#### RECORDS FOR PROCESSING:

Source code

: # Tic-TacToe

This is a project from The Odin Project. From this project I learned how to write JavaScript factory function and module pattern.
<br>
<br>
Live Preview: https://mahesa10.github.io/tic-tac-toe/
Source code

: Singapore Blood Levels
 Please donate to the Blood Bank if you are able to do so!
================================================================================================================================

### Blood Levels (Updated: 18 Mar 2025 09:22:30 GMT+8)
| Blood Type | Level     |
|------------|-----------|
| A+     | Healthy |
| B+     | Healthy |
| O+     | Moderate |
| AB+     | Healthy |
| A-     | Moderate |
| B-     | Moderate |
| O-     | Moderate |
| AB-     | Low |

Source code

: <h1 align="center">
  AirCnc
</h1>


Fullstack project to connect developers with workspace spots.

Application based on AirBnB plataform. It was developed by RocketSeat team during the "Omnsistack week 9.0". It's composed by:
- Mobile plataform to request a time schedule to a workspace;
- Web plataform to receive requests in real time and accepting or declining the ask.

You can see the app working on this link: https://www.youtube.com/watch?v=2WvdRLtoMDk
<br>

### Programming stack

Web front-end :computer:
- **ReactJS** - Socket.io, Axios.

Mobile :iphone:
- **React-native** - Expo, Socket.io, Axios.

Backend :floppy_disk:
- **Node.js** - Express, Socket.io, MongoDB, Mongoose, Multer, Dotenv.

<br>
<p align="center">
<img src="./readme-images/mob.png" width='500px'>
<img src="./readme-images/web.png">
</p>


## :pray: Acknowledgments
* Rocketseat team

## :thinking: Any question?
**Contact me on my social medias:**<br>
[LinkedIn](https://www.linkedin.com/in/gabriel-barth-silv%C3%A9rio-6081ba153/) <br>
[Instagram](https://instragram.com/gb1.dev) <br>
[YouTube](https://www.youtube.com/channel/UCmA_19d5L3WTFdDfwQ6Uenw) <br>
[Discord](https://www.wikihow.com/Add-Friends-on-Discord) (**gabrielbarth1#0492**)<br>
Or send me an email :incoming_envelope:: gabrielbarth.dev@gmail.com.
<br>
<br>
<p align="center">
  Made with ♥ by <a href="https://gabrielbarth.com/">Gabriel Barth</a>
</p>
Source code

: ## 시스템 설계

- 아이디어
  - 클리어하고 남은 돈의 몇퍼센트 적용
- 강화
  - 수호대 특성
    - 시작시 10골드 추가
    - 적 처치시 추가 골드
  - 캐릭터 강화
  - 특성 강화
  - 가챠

#### TASK:
Produce an exact copy of the whole listing.

#### EXERCISE ANSWER:
Source code

: # Tic-TacToe

This is a project from The Odin Project. From this project I learned how to write JavaScript factory function and module pattern.
<br>
<br>
Live Preview: https://mahesa10.github.io/tic-tac-toe/
Source code

: Singapore Blood Levels
 Please donate to the Blood Bank if you are able to do so!
================================================================================================================================

### Blood Levels (Updated: 18 Mar 2025 09:22:30 GMT+8)
| Blood Type | Level     |
|------------|-----------|
| A+     | Healthy |
| B+     | Healthy |
| O+     | Moderate |
| AB+     | Healthy |
| A-     | Moderate |
| B-     | Moderate |
| O-     | Moderate |
| AB-     | Low |

Source code

: <h1 align="center">
  AirCnc
</h1>


Fullstack project to connect developers with workspace spots.

Application based on AirBnB plataform. It was developed by RocketSeat team during the "Omnsistack week 9.0". It's composed by:
- Mobile plataform to request a time schedule to a workspace;
- Web plataform to receive requests in real time and accepting or declining the ask.

You can see the app working on this link: https://www.youtube.com/watch?v=2WvdRLtoMDk
<br>

### Programming stack

Web front-end :computer:
- **ReactJS** - Socket.io, Axios.

Mobile :iphone:
- **React-native** - Expo, Socket.io, Axios.

Backend :floppy_disk:
- **Node.js** - Express, Socket.io, MongoDB, Mongoose, Multer, Dotenv.

<br>
<p align="center">
<img src="./readme-images/mob.png" width='500px'>
<img src="./readme-images/web.png">
</p>


## :pray: Acknowledgments
* Rocketseat team

## :thinking: Any question?
**Contact me on my social medias:**<br>
[LinkedIn](https://www.linkedin.com/in/gabriel-barth-silv%C3%A9rio-6081ba153/) <br>
[Instagram](https://instragram.com/gb1.dev) <br>
[YouTube](https://www.youtube.com/channel/UCmA_19d5L3WTFdDfwQ6Uenw) <br>
[Discord](https://www.wikihow.com/Add-Friends-on-Discord) (**gabrielbarth1#0492**)<br>
Or send me an email :incoming_envelope:: gabrielbarth.dev@gmail.com.
<br>
<br>
<p align="center">
  Made with ♥ by <a href="https://gabrielbarth.com/">Gabriel Barth</a>
</p>
Source code

: ## 시스템 설계

- 아이디어
  - 클리어하고 남은 돈의 몇퍼센트 적용
- 강화
  - 수호대 특성
    - 시작시 10골드 추가
    - 적 처치시 추가 골드
  - 캐릭터 강화
  - 특성 강화
  - 가챠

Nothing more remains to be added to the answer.